OK, the quality of the goal — Memphis Depay assisting Gerard Pique’s headed opener against Real Sociedad was good — but not earth-shatteringly so.
But the fact that during the week preceding the match, Pique — a hard-headed, shrewd businessman — had renounced a sum close to 50% of his salary over the next three years so that the club he loves could meet La Liga’s FFP regulations and be allowed to register Depay, plus Eric Garcia and Rey Manaj, made the goal something beyond historic.

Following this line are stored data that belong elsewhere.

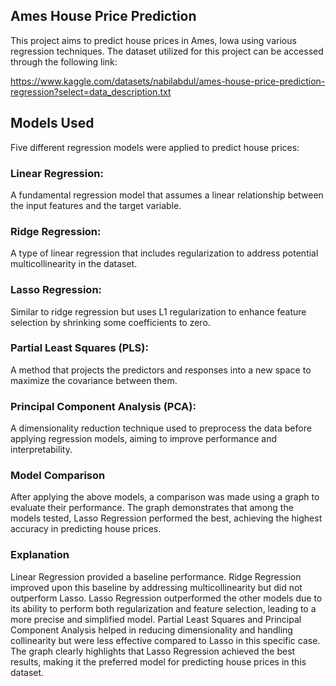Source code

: ## Ames House Price Prediction
This project aims to predict house prices in Ames, Iowa using various regression techniques. The dataset utilized for this project can be accessed through the following link:

https://www.kaggle.com/datasets/nabilabdul/ames-house-price-prediction-regression?select=data_description.txt

## Models Used
Five different regression models were applied to predict house prices:

### Linear Regression: 
A fundamental regression model that assumes a linear relationship between the input features and the target variable.
### Ridge Regression: 
A type of linear regression that includes regularization to address potential multicollinearity in the dataset.
### Lasso Regression: 
Similar to ridge regression but uses L1 regularization to enhance feature selection by shrinking some coefficients to zero.
### Partial Least Squares (PLS): 
A method that projects the predictors and responses into a new space to maximize the covariance between them.
### Principal Component Analysis (PCA): 
A dimensionality reduction technique used to preprocess the data before applying regression models, aiming to improve performance and interpretability.

### Model Comparison
After applying the above models, a comparison was made using a graph to evaluate their performance. The graph demonstrates that among the models tested, Lasso Regression performed the best, achieving the highest accuracy in predicting house prices.

### Explanation
Linear Regression provided a baseline performance.
Ridge Regression improved upon this baseline by addressing multicollinearity but did not outperform Lasso.
Lasso Regression outperformed the other models due to its ability to perform both regularization and feature selection, leading to a more precise and simplified model.
Partial Least Squares and Principal Component Analysis helped in reducing dimensionality and handling collinearity but were less effective compared to Lasso in this specific case.
The graph clearly highlights that Lasso Regression achieved the best results, making it the preferred model for predicting house prices in this dataset.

Try unique — try transcendental.
– Report: Barcelona beat Real Sociedad in LaLiga opener
– Ratings: Braithwaite, De Jong excel in first Barca win post-Messi
Think of it. Pique makes a gesture that, in pure financial terms, is probably unequalled in the history of professional football so that the Dutchman was not only registered with LaLiga, but could play against the Txuri-Urdin on Barca’s first night shorn of Messi’s genius. Then, with some sort of universal karma, Depay lofts the ball right into the path of Pique’s run so that he can smash the ball past Remiro in La Real‘s goal. Hollywood would have dismissed it as too unlikely, too saccharine.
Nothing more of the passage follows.